Centre for Environmental Assessment and Climate Change, G.B. Pant National Institute of Himalayan Environment (GBP-NIHE), Kosi-Katarmal, Almora 263643, Uttarakhand, India.
Department of Botany, DSB Campus, Kumaun University, Nainital 263002, Uttarakhand, India.
Molecules. 2022 Mar 2;27(5):1639. doi: 10.3390/molecules27051639.
Among the various types of cancer, lung cancer is the second most-diagnosed cancer worldwide. The kinesin spindle protein, Eg5, is a vital protein behind bipolar mitotic spindle establishment and maintenance during mitosis. Eg5 has been reported to contribute to cancer cell migration and angiogenesis impairment and has no role in resting, non-dividing cells. Thus, it could be considered as a vital target against several cancers, such as renal cancer, lung cancer, urothelial carcinoma, prostate cancer, squamous cell carcinoma, etc. In recent years, fungal secondary metabolites from the Indian Himalayan Region (IHR) have been identified as an important lead source in the drug development pipeline. Therefore, the present study aims to identify potential mycotic secondary metabolites against the Eg5 protein by applying integrated machine learning, chemoinformatics based in silico-screening methods and molecular dynamic simulation targeting lung cancer. Initially, a library of 1830 mycotic secondary metabolites was screened by a predictive machine-learning model developed based on the random forest algorithm with high sensitivity (1) and an ROC area of 0.99. Further, 319 out of 1830 compounds screened with active potential by the model were evaluated for their drug-likeness properties by applying four filters simultaneously, viz., Lipinski's rule, CMC-50 like rule, Veber rule, and Ghose filter. A total of 13 compounds passed from all the above filters were considered for molecular docking, functional group analysis, and cell line cytotoxicity prediction. Finally, four hit mycotic secondary metabolites found in fungi from the IHR were screened viz., (-)-Cochlactone-A, Phelligridin C, Sterenin E, and Cyathusal A. All compounds have efficient binding potential with Eg5, containing functional groups like aromatic rings, rings, carboxylic acid esters, and carbonyl and with cell line cytotoxicity against lung cancer cell lines, namely, MCF-7, NCI-H226, NCI-H522, A549, and NCI H187. Further, the molecular dynamics simulation study confirms the docked complex rigidity and stability by exploring root mean square deviations, root mean square fluctuations, and radius of gyration analysis from 100 ns simulation trajectories. The screened compounds could be used further to develop effective drugs against lung and other types of cancer.

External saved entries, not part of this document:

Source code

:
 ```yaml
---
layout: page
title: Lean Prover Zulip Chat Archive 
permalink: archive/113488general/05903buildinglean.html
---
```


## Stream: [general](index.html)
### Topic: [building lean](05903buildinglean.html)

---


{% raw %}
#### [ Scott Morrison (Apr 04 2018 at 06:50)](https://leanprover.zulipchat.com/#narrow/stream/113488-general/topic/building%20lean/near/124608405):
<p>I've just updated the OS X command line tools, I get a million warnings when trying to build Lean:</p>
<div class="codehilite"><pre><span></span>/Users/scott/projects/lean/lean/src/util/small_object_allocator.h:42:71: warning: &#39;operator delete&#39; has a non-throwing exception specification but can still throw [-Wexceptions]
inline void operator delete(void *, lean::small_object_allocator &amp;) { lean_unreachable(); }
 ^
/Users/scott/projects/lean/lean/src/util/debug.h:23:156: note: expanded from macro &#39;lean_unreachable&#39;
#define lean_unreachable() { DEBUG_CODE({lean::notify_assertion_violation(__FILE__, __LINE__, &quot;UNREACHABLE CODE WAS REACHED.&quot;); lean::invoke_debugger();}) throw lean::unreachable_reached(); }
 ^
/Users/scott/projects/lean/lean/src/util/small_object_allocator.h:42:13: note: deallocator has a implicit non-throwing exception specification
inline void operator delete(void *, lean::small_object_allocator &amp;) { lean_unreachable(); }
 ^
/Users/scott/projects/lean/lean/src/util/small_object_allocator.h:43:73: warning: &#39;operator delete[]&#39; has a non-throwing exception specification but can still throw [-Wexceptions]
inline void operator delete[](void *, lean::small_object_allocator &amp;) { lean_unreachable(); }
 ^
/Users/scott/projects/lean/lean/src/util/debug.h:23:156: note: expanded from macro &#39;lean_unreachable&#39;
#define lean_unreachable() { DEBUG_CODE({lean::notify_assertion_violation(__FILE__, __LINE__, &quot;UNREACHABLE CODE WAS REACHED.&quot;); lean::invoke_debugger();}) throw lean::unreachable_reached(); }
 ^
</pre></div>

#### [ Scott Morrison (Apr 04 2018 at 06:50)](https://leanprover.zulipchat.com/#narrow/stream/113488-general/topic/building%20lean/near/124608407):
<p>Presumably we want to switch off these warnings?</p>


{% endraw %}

在各种癌症中,肺癌是全球第二大常见癌症。驱动蛋白纺锤体蛋白 Eg5 是有丝分裂纺锤体建立和维持过程中双极纺锤体所必需的蛋白质。据报道,Eg5 有助于癌细胞迁移和血管生成损伤,在静止、非分裂细胞中没有作用。因此,它可以被认为是对抗多种癌症的重要靶点,如肾癌、肺癌、尿路上皮癌、前列腺癌、鳞状细胞癌等。近年来,印度喜马拉雅地区(IHR)的真菌次生代谢产物已被确定为药物开发管道中的重要先导来源。因此,本研究旨在通过应用集成机器学习、基于化学生信学的虚拟筛选方法和针对肺癌的分子动力学模拟,鉴定针对 Eg5 蛋白的潜在真菌次生代谢产物。最初,通过基于随机森林算法的预测性机器学习模型筛选了 1830 种真菌次生代谢产物库,该模型具有高灵敏度(1)和 ROC 面积为 0.99。进一步,通过模型筛选出具有潜在活性的 1830 种化合物中,有 319 种化合物同时应用四个过滤器评估其药物相似性特性,即 Lipinski 规则、CMC-50 相似规则、Veber 规则和 Ghose 过滤器。所有上述过滤器都通过的总共 13 种化合物被认为可用于分子对接、功能基团分析和细胞系细胞毒性预测。最后,从 IHR 真菌中筛选出四种命中的真菌次生代谢产物,即(-)-Cochlactone-A、Phelligridin C、Sterenin E 和 Cyathusal A。所有化合物与 Eg5 具有有效的结合潜力,含有芳香环、环、羧酸酯和羰基等功能基团,对肺癌细胞系 MCF-7、NCI-H226、NCI-H522、A549 和 NCI H187 具有细胞系细胞毒性。此外,分子动力学模拟研究通过探索 100ns 模拟轨迹的均方根偏差、均方根波动和回转半径分析,证实了对接复合物的刚性和稳定性。筛选出的化合物可进一步用于开发针对肺癌和其他类型癌症的有效药物。